Department of Physics and Center for Biological Physics, Arizona State University, Tempe, AZ, United States of America.
Harris School of Public Policy and Center for Data Science and Public Policy, University of Chicago, Chicago, IL, United States of America.
PLoS Comput Biol. 2018 Nov 29;14(11):e1006626. doi: 10.1371/journal.pcbi.1006626. eCollection 2018 Nov.
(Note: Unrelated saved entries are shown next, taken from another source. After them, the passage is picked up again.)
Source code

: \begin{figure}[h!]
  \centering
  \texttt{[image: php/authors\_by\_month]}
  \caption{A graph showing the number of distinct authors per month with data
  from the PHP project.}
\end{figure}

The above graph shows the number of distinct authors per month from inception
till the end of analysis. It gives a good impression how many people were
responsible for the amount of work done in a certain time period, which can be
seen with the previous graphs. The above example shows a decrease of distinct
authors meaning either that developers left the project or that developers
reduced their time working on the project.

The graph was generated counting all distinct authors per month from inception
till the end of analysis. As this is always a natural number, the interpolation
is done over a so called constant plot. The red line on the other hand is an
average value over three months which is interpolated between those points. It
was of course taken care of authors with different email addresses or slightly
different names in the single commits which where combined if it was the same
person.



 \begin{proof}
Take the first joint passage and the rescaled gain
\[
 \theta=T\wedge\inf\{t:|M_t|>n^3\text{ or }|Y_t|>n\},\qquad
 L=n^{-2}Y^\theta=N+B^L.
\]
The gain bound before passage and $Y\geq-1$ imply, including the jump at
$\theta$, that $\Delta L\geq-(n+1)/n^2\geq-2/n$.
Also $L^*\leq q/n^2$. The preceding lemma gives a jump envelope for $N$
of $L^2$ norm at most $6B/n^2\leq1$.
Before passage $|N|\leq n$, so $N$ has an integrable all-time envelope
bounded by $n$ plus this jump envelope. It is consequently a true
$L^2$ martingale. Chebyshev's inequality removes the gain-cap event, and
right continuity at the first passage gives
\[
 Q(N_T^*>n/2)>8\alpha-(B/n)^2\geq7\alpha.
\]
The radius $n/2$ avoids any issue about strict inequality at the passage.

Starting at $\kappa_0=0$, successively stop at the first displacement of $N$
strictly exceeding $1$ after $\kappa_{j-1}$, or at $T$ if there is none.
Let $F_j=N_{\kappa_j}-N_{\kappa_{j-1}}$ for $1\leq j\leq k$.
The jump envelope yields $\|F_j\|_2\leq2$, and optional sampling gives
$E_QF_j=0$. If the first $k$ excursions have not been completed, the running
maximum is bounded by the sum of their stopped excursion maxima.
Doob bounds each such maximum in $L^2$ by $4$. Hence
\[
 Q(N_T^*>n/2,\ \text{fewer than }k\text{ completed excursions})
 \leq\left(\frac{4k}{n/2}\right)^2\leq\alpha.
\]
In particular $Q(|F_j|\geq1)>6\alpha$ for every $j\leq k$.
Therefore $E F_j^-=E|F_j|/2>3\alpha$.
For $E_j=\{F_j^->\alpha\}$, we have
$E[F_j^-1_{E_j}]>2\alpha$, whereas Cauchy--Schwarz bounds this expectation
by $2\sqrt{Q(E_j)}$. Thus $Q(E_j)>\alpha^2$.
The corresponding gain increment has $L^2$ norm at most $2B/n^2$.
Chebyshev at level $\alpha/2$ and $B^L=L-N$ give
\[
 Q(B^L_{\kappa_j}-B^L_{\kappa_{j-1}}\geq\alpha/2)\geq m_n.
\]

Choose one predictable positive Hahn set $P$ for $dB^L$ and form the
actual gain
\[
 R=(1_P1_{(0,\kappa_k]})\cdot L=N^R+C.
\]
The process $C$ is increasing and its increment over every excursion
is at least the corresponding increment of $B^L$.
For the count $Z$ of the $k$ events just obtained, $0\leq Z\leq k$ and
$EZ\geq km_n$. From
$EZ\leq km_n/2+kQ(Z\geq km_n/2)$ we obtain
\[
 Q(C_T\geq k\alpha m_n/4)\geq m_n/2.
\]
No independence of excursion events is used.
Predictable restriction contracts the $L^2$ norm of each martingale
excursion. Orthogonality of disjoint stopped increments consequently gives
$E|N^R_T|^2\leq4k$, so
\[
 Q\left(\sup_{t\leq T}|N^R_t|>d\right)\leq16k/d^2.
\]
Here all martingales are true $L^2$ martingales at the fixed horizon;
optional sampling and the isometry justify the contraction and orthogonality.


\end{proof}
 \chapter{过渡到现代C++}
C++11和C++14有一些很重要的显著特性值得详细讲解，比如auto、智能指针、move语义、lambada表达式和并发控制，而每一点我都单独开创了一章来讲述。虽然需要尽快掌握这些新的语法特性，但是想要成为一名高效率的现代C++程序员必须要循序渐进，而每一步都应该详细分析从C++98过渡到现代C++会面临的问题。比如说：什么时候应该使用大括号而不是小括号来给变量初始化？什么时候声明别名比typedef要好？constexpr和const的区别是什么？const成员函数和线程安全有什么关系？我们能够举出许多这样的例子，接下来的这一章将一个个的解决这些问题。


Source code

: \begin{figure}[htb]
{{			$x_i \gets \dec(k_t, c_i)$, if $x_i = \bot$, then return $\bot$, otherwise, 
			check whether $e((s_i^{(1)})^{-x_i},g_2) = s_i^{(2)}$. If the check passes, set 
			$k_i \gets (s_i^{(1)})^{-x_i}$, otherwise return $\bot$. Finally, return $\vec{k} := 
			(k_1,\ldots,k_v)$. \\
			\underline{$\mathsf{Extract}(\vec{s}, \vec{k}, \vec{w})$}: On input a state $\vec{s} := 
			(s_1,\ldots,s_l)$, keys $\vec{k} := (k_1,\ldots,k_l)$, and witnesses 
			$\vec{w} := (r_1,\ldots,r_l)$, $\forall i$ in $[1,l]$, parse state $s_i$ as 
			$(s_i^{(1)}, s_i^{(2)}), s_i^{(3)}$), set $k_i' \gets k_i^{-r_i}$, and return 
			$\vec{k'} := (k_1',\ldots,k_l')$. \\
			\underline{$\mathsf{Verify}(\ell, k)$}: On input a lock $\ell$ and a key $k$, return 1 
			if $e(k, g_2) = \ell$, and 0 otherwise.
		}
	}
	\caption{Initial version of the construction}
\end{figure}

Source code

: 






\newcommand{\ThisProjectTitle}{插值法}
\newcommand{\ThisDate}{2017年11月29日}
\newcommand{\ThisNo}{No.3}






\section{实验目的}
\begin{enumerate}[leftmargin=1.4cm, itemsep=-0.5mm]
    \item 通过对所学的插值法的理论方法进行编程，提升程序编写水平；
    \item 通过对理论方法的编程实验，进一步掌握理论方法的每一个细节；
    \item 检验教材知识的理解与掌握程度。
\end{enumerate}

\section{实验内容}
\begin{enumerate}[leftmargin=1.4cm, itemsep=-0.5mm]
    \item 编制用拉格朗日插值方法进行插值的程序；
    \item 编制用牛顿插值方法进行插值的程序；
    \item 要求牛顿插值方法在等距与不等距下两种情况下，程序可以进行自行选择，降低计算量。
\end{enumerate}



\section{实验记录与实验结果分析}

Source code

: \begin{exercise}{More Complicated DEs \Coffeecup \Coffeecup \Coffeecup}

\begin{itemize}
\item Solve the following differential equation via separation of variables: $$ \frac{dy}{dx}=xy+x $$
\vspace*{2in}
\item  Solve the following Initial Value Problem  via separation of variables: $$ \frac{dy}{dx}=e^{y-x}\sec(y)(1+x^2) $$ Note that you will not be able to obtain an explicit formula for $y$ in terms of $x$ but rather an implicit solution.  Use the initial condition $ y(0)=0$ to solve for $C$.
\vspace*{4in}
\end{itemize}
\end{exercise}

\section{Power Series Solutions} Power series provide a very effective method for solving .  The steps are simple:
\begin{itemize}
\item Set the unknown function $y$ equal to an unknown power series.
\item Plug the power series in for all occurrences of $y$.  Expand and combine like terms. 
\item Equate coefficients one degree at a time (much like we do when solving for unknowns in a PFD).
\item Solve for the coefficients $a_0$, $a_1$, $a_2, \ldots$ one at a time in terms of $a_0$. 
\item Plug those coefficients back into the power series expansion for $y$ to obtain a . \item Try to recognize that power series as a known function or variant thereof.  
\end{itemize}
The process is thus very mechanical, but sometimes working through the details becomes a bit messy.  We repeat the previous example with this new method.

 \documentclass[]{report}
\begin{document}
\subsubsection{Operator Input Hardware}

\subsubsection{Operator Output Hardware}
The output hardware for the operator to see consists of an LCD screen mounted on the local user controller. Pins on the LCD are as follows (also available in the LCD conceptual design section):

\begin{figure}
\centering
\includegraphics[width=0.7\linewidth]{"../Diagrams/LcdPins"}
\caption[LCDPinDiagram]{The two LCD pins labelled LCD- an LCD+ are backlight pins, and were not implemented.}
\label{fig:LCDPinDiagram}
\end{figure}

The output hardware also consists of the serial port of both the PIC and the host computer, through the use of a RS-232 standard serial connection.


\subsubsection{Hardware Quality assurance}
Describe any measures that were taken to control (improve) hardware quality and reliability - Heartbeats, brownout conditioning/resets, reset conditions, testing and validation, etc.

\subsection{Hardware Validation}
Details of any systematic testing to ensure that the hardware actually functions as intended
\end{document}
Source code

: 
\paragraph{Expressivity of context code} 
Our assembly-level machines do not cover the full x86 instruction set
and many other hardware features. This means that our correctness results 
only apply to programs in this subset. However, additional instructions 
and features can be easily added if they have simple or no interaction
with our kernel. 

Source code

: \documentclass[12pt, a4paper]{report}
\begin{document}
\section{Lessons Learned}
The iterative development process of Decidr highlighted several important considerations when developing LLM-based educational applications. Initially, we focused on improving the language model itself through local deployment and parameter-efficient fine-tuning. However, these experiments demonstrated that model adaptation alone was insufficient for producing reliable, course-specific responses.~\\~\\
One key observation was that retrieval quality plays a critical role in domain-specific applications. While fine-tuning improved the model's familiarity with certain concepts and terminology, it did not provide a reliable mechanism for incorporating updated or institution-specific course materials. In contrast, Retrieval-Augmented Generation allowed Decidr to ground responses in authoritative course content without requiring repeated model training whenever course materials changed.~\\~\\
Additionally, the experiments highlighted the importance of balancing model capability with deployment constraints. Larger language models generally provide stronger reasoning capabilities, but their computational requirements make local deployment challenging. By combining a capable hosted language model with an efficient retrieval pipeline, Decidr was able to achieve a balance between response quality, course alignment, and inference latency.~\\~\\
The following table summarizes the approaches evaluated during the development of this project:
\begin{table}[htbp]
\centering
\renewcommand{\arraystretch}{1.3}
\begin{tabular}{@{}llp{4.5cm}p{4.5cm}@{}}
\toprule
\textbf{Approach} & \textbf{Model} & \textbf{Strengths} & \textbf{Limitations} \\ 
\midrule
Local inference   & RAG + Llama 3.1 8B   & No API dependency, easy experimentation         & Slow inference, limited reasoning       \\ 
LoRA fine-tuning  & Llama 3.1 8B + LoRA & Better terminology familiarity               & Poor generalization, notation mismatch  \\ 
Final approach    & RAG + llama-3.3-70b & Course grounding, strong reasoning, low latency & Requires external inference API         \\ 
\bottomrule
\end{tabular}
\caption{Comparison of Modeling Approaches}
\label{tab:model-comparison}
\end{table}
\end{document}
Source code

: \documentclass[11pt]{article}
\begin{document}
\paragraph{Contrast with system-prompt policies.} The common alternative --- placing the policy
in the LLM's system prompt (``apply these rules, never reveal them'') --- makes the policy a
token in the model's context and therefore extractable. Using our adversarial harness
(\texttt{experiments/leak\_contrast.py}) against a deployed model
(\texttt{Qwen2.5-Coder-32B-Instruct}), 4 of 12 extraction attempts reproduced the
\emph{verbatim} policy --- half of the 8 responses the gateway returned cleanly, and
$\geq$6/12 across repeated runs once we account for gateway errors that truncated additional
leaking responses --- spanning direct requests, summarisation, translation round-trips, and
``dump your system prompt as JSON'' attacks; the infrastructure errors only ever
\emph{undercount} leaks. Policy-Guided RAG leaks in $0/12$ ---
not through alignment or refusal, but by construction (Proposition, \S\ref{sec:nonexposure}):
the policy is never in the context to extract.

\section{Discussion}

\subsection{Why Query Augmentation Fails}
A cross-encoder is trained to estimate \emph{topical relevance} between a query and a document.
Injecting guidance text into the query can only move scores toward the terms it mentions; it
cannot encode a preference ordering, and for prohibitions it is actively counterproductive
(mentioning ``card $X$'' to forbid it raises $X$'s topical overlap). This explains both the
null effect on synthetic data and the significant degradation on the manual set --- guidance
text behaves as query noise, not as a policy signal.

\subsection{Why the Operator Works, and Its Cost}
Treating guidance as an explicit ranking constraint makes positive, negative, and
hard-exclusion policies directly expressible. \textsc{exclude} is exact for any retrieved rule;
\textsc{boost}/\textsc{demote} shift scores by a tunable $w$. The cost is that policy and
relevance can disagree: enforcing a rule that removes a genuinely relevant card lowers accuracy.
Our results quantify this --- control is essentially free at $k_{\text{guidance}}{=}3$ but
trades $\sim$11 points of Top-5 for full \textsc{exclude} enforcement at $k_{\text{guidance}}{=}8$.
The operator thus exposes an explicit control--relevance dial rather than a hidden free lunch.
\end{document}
The conformational dynamics of proteins is rarely used in methodologies used to predict the impact of genetic mutations due to the paucity of three-dimensional protein structures as compared to the vast number of available sequences. Until now a three-dimensional (3D) structure has been required to predict the conformational dynamics of a protein. We introduce an approach that estimates the conformational dynamics of a protein, without relying on structural information. This de novo approach utilizes coevolving residues identified from a multiple sequence alignment (MSA) using Potts models. These coevolving residues are used as contacts in a Gaussian network model (GNM) to obtain protein dynamics. B-factors calculated using sequence-based GNM (Seq-GNM) are in agreement with crystallographic B-factors as well as theoretical B-factors from the original GNM that utilizes the 3D structure. Moreover, we demonstrate the ability of the calculated B-factors from the Seq-GNM approach to discriminate genomic variants according to their phenotypes for a wide range of proteins. These results suggest that protein dynamics can be approximated based on sequence information alone, making it possible to assess the phenotypes of nSNVs in cases where a 3D structure is unknown. We hope this work will promote the use of dynamics information in genetic disease prediction at scale by circumventing the need for 3D structures.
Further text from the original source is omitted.